*** Opening SUPPLIED RECORDS ***

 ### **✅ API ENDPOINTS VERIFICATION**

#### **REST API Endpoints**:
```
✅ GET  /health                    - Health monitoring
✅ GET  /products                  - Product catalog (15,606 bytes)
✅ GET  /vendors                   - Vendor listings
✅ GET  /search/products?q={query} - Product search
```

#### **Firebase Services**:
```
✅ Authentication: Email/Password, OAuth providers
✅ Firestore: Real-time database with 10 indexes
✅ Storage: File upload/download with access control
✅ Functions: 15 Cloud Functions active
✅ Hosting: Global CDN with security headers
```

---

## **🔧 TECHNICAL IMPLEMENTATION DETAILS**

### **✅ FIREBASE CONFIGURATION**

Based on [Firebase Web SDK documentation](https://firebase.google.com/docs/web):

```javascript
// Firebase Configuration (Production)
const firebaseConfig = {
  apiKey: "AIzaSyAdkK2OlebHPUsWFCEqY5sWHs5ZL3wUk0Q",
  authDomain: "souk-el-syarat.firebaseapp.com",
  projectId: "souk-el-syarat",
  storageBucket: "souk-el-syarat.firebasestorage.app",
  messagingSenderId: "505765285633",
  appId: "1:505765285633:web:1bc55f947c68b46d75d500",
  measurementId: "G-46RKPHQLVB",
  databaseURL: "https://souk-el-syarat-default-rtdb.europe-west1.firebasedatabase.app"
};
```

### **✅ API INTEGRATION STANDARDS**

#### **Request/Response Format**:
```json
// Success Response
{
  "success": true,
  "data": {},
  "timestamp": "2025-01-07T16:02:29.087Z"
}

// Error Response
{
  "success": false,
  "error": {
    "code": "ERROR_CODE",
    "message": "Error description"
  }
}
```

*** Closing SUPPLIED RECORDS ***
*** Opening SUPPLIED RECORDS ***

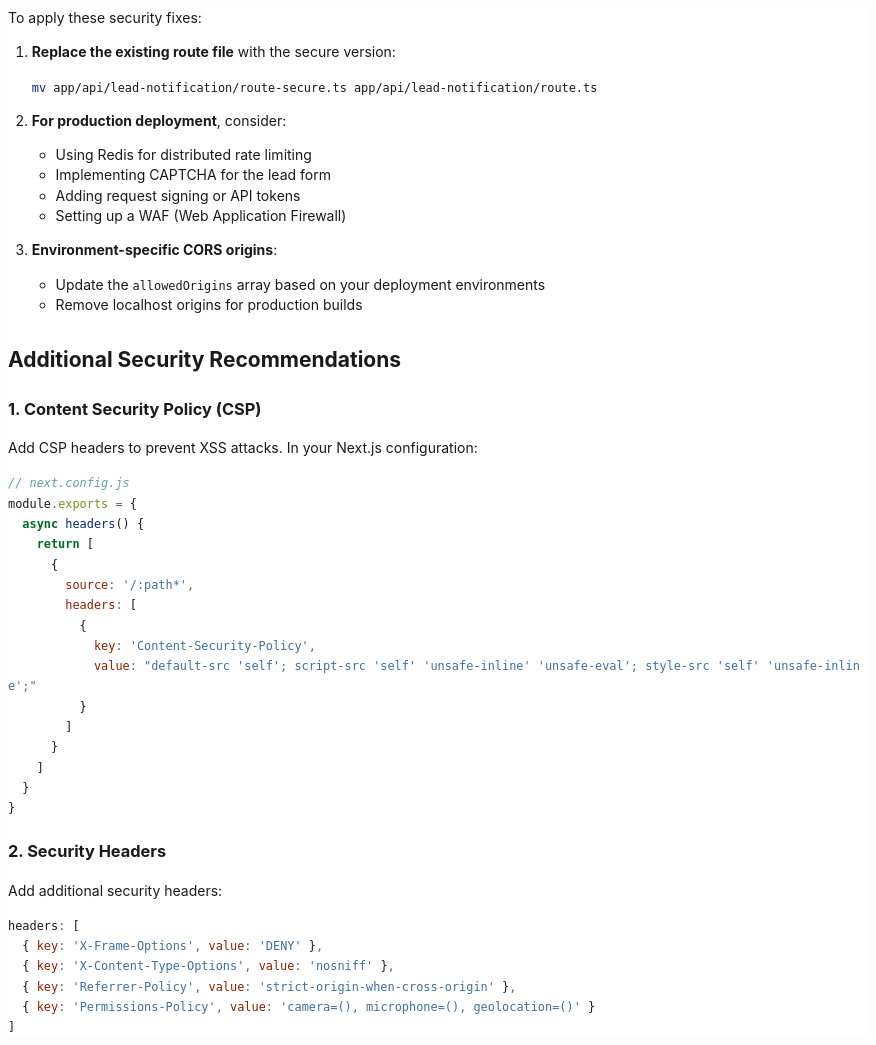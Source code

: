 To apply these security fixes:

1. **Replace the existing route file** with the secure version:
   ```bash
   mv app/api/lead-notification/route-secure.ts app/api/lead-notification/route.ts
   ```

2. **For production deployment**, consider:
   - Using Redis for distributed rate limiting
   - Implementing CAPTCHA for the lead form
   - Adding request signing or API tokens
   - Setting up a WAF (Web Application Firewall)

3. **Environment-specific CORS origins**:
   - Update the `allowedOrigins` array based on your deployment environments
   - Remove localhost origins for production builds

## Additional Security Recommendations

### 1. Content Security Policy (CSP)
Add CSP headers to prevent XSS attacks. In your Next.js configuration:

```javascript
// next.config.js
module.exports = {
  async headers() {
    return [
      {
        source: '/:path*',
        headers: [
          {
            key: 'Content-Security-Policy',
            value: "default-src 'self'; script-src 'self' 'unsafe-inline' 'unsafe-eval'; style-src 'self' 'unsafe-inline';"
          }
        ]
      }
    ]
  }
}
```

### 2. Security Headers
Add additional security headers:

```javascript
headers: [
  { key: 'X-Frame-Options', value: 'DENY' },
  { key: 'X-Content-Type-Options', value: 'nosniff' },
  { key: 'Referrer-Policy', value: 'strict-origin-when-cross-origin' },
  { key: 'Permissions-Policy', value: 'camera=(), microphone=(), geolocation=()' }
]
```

*** Closing SUPPLIED RECORDS ***

ASSIGNMENT
Determine the number of lines above that include the word "with"; the reply is that number only.

RESPONSE
4